─── RECORDS FOR THIS EXERCISE ───

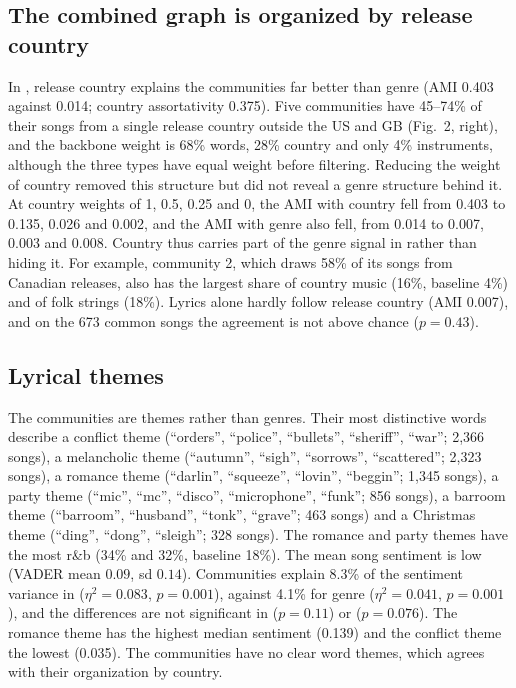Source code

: \subsection*{The combined graph is organized by release country}
In \Gcomb, release country explains the communities far better than genre (AMI 0.403 against 0.014; country assortativity 0.375). Five communities have 45--74\% of their songs from a single release country outside the US and GB (Fig.~2, right), and the backbone weight is 68\% words, 28\% country and only 4\% instruments, although the three types have equal weight before filtering. Reducing the weight of country removed this structure but did not reveal a genre structure behind it. At country weights of 1, 0.5, 0.25 and 0, the AMI with country fell from 0.403 to 0.135, 0.026 and 0.002, and the AMI with genre also fell, from 0.014 to 0.007, 0.003 and 0.008. Country thus carries part of the genre signal in \Gcomb{} rather than hiding it. For example, community 2, which draws 58\% of its songs from Canadian releases, also has the largest share of country music (16\%, baseline 4\%) and of folk strings (18\%). Lyrics alone hardly follow release country (AMI 0.007), and on the 673 common songs the agreement is not above chance ($p = 0.43$).

\subsection*{Lyrical themes}
The \Glyr{} communities are themes rather than genres. Their most distinctive words describe a conflict theme (``orders'', ``police'', ``bullets'', ``sheriff'', ``war''; 2,366 songs), a melancholic theme (``autumn'', ``sigh'', ``sorrows'', ``scattered''; 2,323 songs), a romance theme (``darlin'', ``squeeze'', ``lovin'', ``beggin''; 1,345 songs), a party theme (``mic'', ``mc'', ``disco'', ``microphone'', ``funk''; 856 songs), a barroom theme (``barroom'', ``husband'', ``tonk'', ``grave''; 463 songs) and a Christmas theme (``ding'', ``dong'', ``sleigh''; 328 songs). The romance and party themes have the most r\&b (34\% and 32\%, baseline 18\%). The mean song sentiment is low (VADER mean $0.09$, sd $0.14$). Communities explain 8.3\% of the sentiment variance in \Glyr{} ($\eta^2 = 0.083$, $p = 0.001$), against 4.1\% for genre ($\eta^2 = 0.041$, $p = 0.001$), and the differences are not significant in \Ginst{} ($p = 0.11$) or \Gcomb{} ($p = 0.076$). The romance theme has the highest median sentiment (0.139) and the conflict theme the lowest (0.035). The \Gcomb{} communities have no clear word themes, which agrees with their organization by country.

───

**WHAT YOU SHOULD DO**
Using the data above, copy each line that contains "subsection".

**SOLUTION TO THE EXERCISE**
: \subsection*{The combined graph is organized by release country}
\subsection*{Lyrical themes}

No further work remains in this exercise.